Revision as of 00:23, 11 September 2016

Background

  • The most common visceral arterial aneurysm, and the third most common abdominal aneurysm after the aorta and iliac vessels
  • The incidence of splenic artery aneurysms on CT is 0.8%[1]

Clinical Features

  • Typically asymptomatic as most are incidental findings on CT
  • Can cause epigastric/abdominal pain and hemodynamic instability if ruptured

Differential Diagnosis

  • Calcified left adrenal haematoma
  • Other causes of hemoparitoneum if ruptured

Evaluation

  • Initial FAST exam may show fluid in left upper quadrant if ruptured aneurysm
  • CTA Abdomen/Plevis is the gold standard[2]

Management

  • Emergent laparotomy or endovascular ablation for ruptured aneurysm

Disposition

  • Any size in symptomatic patients, cirrhotic patients undergoing liver transplant, patients with α-1 antitrypsin deficiency, and patients who are pregnant or of childbearing age requires consultation with a vascular surgeon for ligation or embolization
  • Greater than 2cm: Requires consult with a vascular surgeon for ligation or embolization[3]
  • Less than 2cm: Discharge with follow up with primary care provider or vascular surgeon for surveillance scans at six months and then every 1-2 years[4][1]

See Also

External Links

References

  1. 1.0 1.1 Khosa, Faisal, MD. "Managing Incidental Findings on Abdominal and Pelvic CT and MRI, Part 2: White Paper of the ACR Incidental Findings Committee II on Vascular Findings." Journal of the American College of Radiology 10.10 (2013): 789-94.
  2. Casadei R. et al.
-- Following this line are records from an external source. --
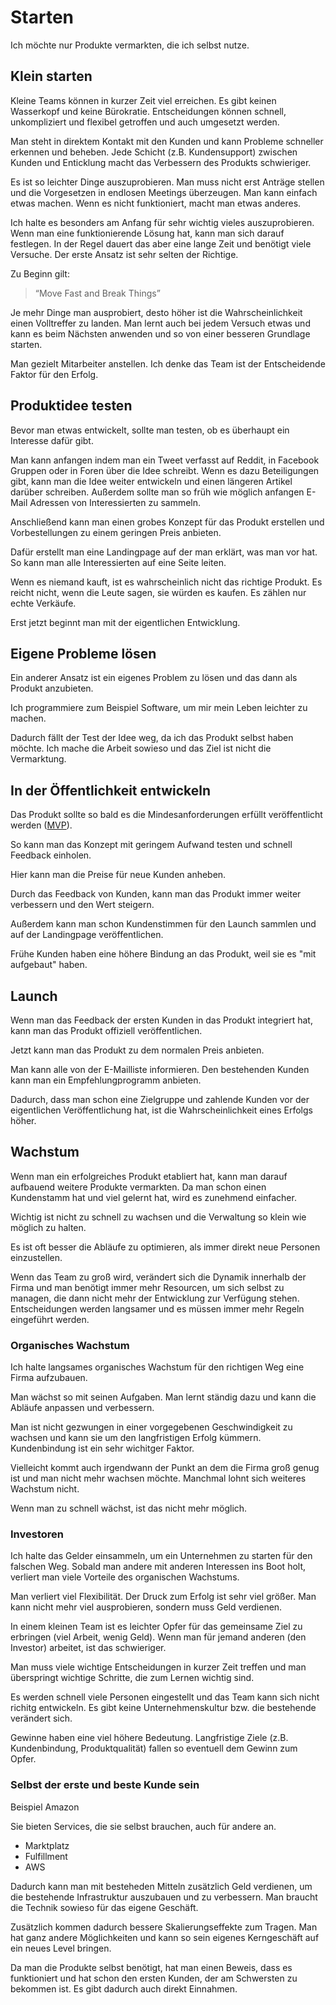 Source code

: # Starten

Ich möchte nur Produkte vermarkten, die ich selbst nutze.

## Klein starten

Kleine Teams können in kurzer Zeit viel erreichen. Es gibt keinen Wasserkopf und keine Bürokratie. Entscheidungen können schnell, unkompliziert und flexibel getroffen und auch umgesetzt werden.

Man steht in direktem Kontakt mit den Kunden und kann Probleme schneller erkennen und beheben. Jede Schicht (z.B. Kundensupport) zwischen Kunden und Enticklung macht das Verbessern des Produkts schwieriger.

Es ist so leichter Dinge auszuprobieren. Man muss nicht erst Anträge stellen und die Vorgesetzen in endlosen Meetings überzeugen. Man kann einfach etwas machen. Wenn es nicht funktioniert, macht man etwas anderes.

Ich halte es besonders am Anfang für sehr wichtig vieles auszuprobieren. Wenn man eine funktionierende Lösung hat, kann man sich darauf festlegen. In der Regel dauert das aber eine lange Zeit und benötigt viele Versuche. Der erste Ansatz ist sehr selten der Richtige. 

Zu Beginn gilt: 

> “Move Fast and Break Things”

Je mehr Dinge man ausprobiert, desto höher ist die Wahrscheinlichkeit einen Volltreffer zu landen. Man lernt auch bei jedem Versuch etwas und kann es beim Nächsten anwenden und so von einer besseren Grundlage starten.

Man gezielt Mitarbeiter anstellen. Ich denke das Team ist der Entscheidende Faktor für den Erfolg. 

## Produktidee testen

Bevor man etwas entwickelt, sollte man testen, ob es überhaupt ein Interesse dafür gibt.

Man kann anfangen indem man ein Tweet verfasst auf Reddit, in Facebook Gruppen oder in Foren über die Idee schreibt. Wenn es dazu Beteiligungen gibt, kann man die Idee weiter entwickeln und einen längeren Artikel darüber schreiben. Außerdem sollte man so früh wie möglich anfangen E-Mail Adressen von Interessierten zu sammeln.

Anschließend kann man einen grobes Konzept für das Produkt erstellen und Vorbestellungen zu einem geringen Preis anbieten.

Dafür erstellt man eine Landingpage auf der man erklärt, was man vor hat. So kann man alle Interessierten auf eine Seite leiten.

Wenn es niemand kauft, ist es wahrscheinlich nicht das richtige Produkt.
Es reicht nicht, wenn die Leute sagen, sie würden es kaufen. Es zählen nur echte Verkäufe.

Erst jetzt beginnt man mit der eigentlichen Entwicklung.

## Eigene Probleme lösen

Ein anderer Ansatz ist ein eigenes Problem zu lösen und das dann als Produkt anzubieten.

Ich programmiere zum Beispiel Software, um mir mein Leben leichter zu machen.

Dadurch fällt der Test der Idee weg, da ich das Produkt selbst haben möchte. Ich mache die Arbeit sowieso und das Ziel ist nicht die Vermarktung.

## In der Öffentlichkeit entwickeln

Das Produkt sollte so bald es die Mindesanforderungen erfüllt veröffentlicht werden ([MVP](https://de.wikipedia.org/wiki/Minimum_Viable_Product)).

So kann man das Konzept mit geringem Aufwand testen und schnell Feedback einholen.

Hier kann man die Preise für neue Kunden anheben.

Durch das Feedback von Kunden, kann man das Produkt immer weiter verbessern und den Wert steigern.

Außerdem kann man schon Kundenstimmen für den Launch sammlen und auf der Landingpage veröffentlichen.

Frühe Kunden haben eine höhere Bindung an das Produkt, weil sie es "mit aufgebaut" haben.

## Launch

Wenn man das Feedback der ersten Kunden in das Produkt integriert hat, kann man das Produkt offiziell veröffentlichen.

Jetzt kann man das Produkt zu dem normalen Preis anbieten.

Man kann alle von der E-Mailliste informieren. Den bestehenden Kunden kann man ein Empfehlungprogramm anbieten.

Dadurch, dass man schon eine Zielgruppe und zahlende Kunden vor der eigentlichen Veröffentlichung hat, ist die Wahrscheinlichkeit eines Erfolgs höher.

## Wachstum

Wenn man ein erfolgreiches Produkt etabliert hat, kann man darauf aufbauend weitere Produkte vermarkten. Da man schon einen Kundenstamm hat und viel gelernt hat, wird es zunehmend einfacher.

Wichtig ist nicht zu schnell zu wachsen und die Verwaltung so klein wie möglich zu halten.

Es ist oft besser die Abläufe zu optimieren, als immer direkt neue Personen einzustellen.

Wenn das Team zu groß wird, verändert sich die Dynamik innerhalb der Firma und man benötigt immer mehr Resourcen, um sich selbst zu managen, die dann nicht mehr der Entwicklung zur Verfügung stehen. Entscheidungen werden langsamer und es müssen immer mehr Regeln eingeführt werden.

### Organisches Wachstum

Ich halte langsames organisches Wachstum für den richtigen Weg eine Firma aufzubauen.

Man wächst so mit seinen Aufgaben. Man lernt ständig dazu und kann die Abläufe anpassen und verbessern.

Man ist nicht gezwungen in einer vorgegebenen Geschwindigkeit zu wachsen und kann sie um den langfristigen Erfolg kümmern. Kundenbindung ist ein sehr wichitger Faktor.

Vielleicht kommt auch irgendwann der Punkt an dem die Firma groß genug ist und man nicht mehr wachsen möchte. Manchmal lohnt sich weiteres Wachstum nicht.

Wenn man zu schnell wächst, ist das nicht mehr möglich.

### Investoren

Ich halte das Gelder einsammeln, um ein Unternehmen zu starten für den falschen Weg. Sobald man andere mit anderen Interessen ins Boot holt, verliert man viele Vorteile des organischen Wachstums.

Man verliert viel Flexibilität. Der Druck zum Erfolg ist sehr viel größer. Man kann nicht mehr viel ausprobieren, sondern muss Geld verdienen.

In einem kleinen Team ist es leichter Opfer für das gemeinsame Ziel zu erbringen (viel Arbeit, wenig Geld). Wenn man für jemand anderen (den Investor) arbeitet, ist das schwieriger.

Man muss viele wichtige Entscheidungen in kurzer Zeit treffen und man überspringt wichtige Schritte, die zum Lernen wichtig sind.

Es werden schnell viele Personen eingestellt und das Team kann sich nicht richitg entwickeln. Es gibt keine Unternehmenskultur bzw. die bestehende verändert sich.

Gewinne haben eine viel höhere Bedeutung. Langfristige Ziele (z.B. Kundenbindung, Produktqualität) fallen so eventuell dem Gewinn zum Opfer.

### Selbst der erste und beste Kunde sein 

Beispiel Amazon

Sie bieten Services, die sie selbst brauchen, auch für andere an.

- Marktplatz
- Fulfillment
- AWS

Dadurch kann man mit besteheden Mitteln zusätzlich Geld verdienen, um die bestehende Infrastruktur auszubauen und zu verbessern. Man braucht die Technik sowieso für das eigene Geschäft.

Zusätzlich kommen dadurch bessere Skalierungseffekte zum Tragen. Man hat ganz andere Möglichkeiten und kann so sein eigenes Kerngeschäft auf ein neues Level bringen.

Da man die Produkte selbst benötigt, hat man einen Beweis, dass es funktioniert und hat schon den ersten Kunden, der am Schwersten zu bekommen ist. Es gibt dadurch auch direkt Einnahmen.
Thrombosed splenic artery aneurysm simulating a pancreatic body mass: can two entities be distinguished preoperatively thus avoiding diagnostic and therapeutic mistakes? JOP 2007;8:235–9
  3. Lakin, Ryan O., MD. "The Contemporary Management of Splenic Artery Aneurysms." Journal of Vascular Surgery 53.4 (2011): 1157.
  4. Abbas, Maher A. "Splenic Artery Aneurysms: Two Decades Experience at Mayo Clinic." Annals of Vascular Surgery 16.4 (2002): 442-49.